▸ Problem description
Copy out again, unchanged, the listing below from the line that has "functionality, it is" through the line that has "what openHAB provides, but".
== Segment start ==
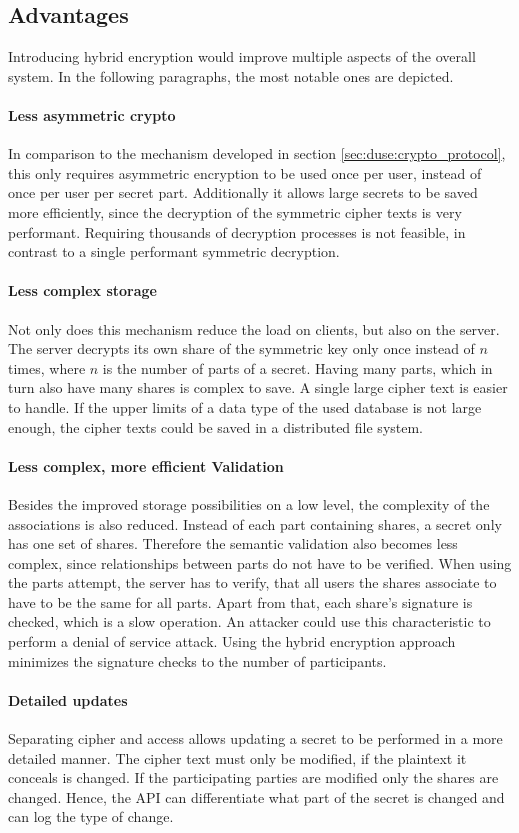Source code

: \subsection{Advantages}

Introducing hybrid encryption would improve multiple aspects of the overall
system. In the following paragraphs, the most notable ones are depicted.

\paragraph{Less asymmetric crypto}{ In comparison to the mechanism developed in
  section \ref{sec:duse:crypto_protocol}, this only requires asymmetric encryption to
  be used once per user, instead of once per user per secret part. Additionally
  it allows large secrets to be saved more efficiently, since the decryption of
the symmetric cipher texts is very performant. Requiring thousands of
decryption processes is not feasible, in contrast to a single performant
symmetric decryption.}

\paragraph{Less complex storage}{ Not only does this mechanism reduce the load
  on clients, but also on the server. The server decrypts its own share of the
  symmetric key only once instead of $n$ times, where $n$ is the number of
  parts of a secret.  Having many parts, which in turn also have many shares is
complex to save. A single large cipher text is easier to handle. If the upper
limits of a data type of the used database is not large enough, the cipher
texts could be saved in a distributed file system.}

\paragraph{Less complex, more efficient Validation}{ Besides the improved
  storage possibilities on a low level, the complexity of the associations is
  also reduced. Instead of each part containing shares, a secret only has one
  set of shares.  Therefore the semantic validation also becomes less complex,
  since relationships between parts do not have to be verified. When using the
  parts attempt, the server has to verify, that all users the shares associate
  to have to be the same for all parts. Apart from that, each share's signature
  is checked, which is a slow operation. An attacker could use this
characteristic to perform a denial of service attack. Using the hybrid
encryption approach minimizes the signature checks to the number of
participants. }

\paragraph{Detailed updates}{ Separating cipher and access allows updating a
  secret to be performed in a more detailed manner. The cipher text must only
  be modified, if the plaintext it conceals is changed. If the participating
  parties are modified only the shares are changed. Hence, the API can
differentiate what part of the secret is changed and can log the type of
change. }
== Segment end ==
== Segment start ==
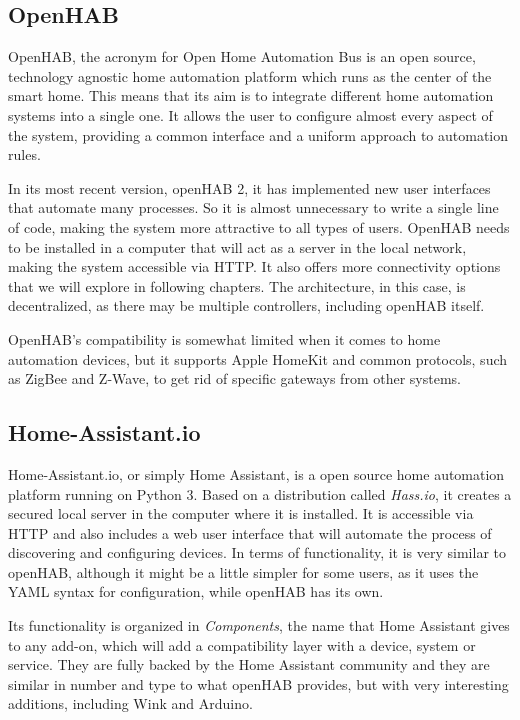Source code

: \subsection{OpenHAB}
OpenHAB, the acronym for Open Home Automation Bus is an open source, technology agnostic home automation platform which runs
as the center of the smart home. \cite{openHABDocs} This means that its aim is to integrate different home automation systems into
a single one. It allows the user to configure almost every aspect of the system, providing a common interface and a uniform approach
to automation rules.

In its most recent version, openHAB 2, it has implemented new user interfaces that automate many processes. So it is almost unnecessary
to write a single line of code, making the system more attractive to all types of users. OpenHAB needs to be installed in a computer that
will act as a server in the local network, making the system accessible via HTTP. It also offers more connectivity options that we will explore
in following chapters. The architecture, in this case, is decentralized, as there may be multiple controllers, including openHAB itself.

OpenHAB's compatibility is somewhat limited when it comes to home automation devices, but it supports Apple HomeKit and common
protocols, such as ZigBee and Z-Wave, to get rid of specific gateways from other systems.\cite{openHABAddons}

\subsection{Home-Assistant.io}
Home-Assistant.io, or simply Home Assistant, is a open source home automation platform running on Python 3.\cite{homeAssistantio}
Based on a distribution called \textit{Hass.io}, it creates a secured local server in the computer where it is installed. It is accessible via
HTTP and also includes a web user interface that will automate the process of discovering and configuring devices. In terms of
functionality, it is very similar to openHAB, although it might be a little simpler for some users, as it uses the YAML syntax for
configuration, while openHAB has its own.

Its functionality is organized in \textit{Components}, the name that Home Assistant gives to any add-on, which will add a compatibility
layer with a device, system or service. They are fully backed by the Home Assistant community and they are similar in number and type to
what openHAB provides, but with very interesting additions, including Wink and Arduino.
== Segment end ==
▸ Exercise response
functionality, it is very similar to openHAB, although it might be a little simpler for some users, as it uses the YAML syntax for
configuration, while openHAB has its own.

Its functionality is organized in \textit{Components}, the name that Home Assistant gives to any add-on, which will add a compatibility
layer with a device, system or service. They are fully backed by the Home Assistant community and they are similar in number and type to
what openHAB provides, but with very interesting additions, including Wink and Arduino.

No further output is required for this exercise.